Chinese Reactor Sets New Fusion Endurance Record at Over A Thousand Seconds

China has announced its newest achievement in making practical commercial fusion power. The announcement set a new record with a 1,066-second sustained fusion reaction taken by the Experimental Advanced Superconducting Tokamak (EAST) reactor in Hefei, Anhui Province.
A concerted effort to turn the incredible destructive power of the hydrogen bomb was needed to usher in the nuclear power age. A legacy of the Second World War, atomic power, could be a practical source of power that brings a lot of benefits.
One gram of deuterium-tritium fuel holds 90,000-kWh of energy or the equivalent of 11 tonnes of coal that can give clean energy as much as what would be wanted by humanity. To date, a record US$7.1 billion in private investments have been thrown into the pot.
Achieving the fusion of hydrogen atoms outside of the core of the Sun or a weapon is easier than many think as it is a simple lab bench experiment. However, commercial fusion is another story.
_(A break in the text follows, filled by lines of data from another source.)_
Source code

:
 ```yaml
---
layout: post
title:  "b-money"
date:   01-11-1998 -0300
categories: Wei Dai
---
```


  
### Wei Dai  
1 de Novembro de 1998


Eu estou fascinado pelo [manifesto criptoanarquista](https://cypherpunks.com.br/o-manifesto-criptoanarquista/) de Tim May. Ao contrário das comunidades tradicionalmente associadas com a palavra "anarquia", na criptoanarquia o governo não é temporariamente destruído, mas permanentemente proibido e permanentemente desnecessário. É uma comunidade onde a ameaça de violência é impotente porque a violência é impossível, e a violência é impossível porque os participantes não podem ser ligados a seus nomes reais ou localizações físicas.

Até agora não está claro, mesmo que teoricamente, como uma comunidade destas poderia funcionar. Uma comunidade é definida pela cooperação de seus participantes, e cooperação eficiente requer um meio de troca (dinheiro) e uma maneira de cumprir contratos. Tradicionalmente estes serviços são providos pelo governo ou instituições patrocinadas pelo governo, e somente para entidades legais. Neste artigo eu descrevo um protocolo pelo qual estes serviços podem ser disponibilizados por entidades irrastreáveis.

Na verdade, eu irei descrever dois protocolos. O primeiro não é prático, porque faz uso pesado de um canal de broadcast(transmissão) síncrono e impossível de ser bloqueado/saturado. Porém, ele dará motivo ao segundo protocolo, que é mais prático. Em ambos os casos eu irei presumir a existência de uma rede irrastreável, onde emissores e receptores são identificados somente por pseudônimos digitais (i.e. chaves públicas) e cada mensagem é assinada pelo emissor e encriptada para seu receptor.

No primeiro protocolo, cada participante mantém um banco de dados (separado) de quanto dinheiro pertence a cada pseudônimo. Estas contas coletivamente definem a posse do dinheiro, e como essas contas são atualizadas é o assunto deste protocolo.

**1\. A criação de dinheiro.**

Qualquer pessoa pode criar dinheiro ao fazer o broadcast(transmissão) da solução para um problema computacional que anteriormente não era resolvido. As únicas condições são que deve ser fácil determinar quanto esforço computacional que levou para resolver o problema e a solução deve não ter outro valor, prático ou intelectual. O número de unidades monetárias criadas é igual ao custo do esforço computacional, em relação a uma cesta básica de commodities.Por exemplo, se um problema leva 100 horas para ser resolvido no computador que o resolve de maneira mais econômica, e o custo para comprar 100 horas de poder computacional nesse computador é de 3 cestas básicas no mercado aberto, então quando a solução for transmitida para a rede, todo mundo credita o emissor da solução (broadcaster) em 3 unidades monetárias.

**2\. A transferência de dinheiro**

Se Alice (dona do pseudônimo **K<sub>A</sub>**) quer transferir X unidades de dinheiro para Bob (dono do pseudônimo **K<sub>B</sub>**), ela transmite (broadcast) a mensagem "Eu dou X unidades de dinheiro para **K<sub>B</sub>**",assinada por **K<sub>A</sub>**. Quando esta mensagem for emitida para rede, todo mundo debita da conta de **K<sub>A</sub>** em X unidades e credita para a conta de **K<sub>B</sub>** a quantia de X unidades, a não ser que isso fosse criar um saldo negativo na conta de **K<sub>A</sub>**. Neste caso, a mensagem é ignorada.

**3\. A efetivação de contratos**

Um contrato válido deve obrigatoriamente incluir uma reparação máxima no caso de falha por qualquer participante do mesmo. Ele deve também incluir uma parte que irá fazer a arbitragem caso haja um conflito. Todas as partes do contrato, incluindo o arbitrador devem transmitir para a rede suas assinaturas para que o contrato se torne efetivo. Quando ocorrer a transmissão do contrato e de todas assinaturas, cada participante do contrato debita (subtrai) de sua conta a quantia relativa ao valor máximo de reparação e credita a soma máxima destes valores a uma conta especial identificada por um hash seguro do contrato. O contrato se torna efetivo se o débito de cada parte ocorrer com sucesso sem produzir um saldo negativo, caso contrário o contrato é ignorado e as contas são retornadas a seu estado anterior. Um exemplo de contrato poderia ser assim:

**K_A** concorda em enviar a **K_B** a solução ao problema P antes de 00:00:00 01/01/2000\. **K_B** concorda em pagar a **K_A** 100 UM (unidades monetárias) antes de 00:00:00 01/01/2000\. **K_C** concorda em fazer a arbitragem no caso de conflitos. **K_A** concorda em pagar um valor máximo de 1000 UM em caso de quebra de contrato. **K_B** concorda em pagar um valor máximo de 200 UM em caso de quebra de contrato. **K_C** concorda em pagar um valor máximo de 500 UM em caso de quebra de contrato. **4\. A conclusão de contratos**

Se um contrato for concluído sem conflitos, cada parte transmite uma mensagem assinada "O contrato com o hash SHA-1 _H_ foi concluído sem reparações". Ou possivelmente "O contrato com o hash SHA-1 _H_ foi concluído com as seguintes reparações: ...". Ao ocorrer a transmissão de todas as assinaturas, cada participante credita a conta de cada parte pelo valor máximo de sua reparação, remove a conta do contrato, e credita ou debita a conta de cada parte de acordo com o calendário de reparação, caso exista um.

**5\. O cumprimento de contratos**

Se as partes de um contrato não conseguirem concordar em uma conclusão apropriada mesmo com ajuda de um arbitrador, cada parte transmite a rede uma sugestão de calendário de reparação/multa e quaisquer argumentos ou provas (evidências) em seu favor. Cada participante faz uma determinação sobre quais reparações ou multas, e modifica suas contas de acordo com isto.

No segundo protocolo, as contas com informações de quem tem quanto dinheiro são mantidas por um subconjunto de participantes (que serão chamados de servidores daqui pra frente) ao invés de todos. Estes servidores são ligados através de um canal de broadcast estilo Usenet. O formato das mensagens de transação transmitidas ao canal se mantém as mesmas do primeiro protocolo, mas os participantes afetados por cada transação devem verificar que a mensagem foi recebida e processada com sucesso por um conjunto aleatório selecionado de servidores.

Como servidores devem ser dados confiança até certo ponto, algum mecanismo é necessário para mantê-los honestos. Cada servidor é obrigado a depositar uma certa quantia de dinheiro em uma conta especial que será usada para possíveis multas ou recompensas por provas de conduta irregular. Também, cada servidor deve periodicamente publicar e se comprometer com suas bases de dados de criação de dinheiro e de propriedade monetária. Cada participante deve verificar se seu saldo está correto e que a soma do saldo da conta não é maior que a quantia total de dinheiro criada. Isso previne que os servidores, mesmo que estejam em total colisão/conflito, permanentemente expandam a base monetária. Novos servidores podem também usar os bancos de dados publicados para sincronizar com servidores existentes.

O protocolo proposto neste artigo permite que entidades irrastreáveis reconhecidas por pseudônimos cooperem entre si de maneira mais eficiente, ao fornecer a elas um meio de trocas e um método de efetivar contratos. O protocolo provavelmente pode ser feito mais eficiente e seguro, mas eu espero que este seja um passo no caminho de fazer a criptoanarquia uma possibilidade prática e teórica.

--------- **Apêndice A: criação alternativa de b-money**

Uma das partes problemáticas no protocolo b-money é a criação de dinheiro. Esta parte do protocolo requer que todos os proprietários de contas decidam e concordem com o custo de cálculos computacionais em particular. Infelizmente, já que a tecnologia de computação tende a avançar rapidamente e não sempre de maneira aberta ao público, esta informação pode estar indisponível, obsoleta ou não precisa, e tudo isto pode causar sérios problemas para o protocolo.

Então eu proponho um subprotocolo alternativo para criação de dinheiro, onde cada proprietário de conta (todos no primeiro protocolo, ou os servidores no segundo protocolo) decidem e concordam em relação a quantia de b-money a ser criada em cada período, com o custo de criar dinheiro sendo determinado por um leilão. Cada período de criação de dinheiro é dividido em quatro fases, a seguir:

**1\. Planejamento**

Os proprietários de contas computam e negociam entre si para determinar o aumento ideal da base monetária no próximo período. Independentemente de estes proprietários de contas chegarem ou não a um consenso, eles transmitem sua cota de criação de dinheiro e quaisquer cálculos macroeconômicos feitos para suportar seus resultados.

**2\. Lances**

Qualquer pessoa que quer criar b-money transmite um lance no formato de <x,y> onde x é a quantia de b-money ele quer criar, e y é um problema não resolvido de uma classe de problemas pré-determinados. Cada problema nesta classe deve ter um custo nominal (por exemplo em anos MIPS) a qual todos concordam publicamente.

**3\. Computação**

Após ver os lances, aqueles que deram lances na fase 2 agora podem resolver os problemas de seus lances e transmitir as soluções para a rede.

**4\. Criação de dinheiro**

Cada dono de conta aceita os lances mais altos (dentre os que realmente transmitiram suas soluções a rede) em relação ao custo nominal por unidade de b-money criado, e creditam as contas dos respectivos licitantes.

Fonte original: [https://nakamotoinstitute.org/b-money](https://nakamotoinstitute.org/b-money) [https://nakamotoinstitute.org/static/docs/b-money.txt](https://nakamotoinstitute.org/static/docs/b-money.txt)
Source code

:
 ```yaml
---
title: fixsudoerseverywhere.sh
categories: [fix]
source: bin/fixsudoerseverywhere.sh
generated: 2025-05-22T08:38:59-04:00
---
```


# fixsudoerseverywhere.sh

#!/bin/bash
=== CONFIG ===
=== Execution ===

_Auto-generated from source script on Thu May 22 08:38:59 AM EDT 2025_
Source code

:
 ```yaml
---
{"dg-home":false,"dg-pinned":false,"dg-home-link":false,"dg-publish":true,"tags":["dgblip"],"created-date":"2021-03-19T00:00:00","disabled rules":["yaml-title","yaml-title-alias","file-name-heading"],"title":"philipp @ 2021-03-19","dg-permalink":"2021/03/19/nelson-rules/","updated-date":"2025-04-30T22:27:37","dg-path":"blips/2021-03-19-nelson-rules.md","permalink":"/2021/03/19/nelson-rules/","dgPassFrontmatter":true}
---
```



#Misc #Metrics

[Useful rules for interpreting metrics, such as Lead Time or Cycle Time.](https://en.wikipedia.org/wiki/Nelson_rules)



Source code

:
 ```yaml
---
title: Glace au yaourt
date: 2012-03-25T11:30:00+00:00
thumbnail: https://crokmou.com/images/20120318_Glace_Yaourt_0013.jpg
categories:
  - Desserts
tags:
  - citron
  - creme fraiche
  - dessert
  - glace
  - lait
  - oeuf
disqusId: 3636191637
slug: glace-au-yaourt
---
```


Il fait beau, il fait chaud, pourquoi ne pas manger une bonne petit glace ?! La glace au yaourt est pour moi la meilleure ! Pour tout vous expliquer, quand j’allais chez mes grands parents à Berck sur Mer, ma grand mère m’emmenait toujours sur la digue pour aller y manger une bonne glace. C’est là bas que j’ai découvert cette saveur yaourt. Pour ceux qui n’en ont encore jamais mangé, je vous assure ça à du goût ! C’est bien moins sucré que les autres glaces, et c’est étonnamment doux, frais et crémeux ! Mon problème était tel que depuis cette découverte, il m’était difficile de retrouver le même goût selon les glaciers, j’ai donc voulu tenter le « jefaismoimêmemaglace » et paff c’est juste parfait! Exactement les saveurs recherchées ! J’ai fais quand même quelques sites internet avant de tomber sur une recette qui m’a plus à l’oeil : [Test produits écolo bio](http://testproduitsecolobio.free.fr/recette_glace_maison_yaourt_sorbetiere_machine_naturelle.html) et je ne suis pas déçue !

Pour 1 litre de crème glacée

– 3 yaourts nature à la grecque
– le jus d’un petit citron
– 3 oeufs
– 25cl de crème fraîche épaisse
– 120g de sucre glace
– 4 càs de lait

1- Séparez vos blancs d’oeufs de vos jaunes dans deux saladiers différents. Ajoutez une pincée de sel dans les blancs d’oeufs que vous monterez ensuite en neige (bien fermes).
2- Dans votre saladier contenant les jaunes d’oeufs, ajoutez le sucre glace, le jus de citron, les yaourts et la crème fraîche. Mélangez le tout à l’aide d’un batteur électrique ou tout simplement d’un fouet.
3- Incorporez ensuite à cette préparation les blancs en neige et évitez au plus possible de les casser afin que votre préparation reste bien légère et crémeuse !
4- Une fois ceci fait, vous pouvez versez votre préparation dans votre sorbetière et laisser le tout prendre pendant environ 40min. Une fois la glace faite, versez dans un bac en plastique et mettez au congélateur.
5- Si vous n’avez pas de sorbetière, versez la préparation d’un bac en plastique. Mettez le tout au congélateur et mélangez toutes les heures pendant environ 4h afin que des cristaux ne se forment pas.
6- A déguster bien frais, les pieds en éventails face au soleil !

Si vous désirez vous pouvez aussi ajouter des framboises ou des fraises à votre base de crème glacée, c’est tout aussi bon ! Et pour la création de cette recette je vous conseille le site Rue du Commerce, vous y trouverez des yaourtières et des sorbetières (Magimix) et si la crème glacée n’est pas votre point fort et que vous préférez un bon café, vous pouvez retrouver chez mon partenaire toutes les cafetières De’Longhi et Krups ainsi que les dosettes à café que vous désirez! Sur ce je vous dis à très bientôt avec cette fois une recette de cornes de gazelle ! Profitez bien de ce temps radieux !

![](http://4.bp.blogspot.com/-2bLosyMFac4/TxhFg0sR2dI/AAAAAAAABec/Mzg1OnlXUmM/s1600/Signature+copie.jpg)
Achieving practical fusion requires several exact conditions. It needs a temperature of about 100 – 150 million °C (180 – 270 million °F), a pressure of five to ten atmospheres at the point of reaction, and the ability to keep a high plasma energy stable for at least 10 seconds. What scientists are aiming for is “indefinitely” instead of “at least”.
According to the ASIPP director Song Yuntao, a fusion device needs to operate stably at high efficiency for thousands of seconds to allow the self-sustaining circulation of plasma, which is also important for the continuous power generation of fusion plants.
The latest record of Chinese researchers is based on the previous record of 403 seconds, also set by EAST at the Institute of Plasma Physics under the Chinese Academy of Sciences (ASIPP) in 2023. To achieve this, scientists made a number of upgrades to the experimental system to double the power output while keeping the reaction stable.
China is also a member of the International Thermonuclear Experimental Reactor (ITER) program, which is building the world’s largest experimental tokamak fusion reactor in southern France and is expected to operate by about 2035. The new result from EAST will be a part of China’s contribution to ITER’s construction and operation.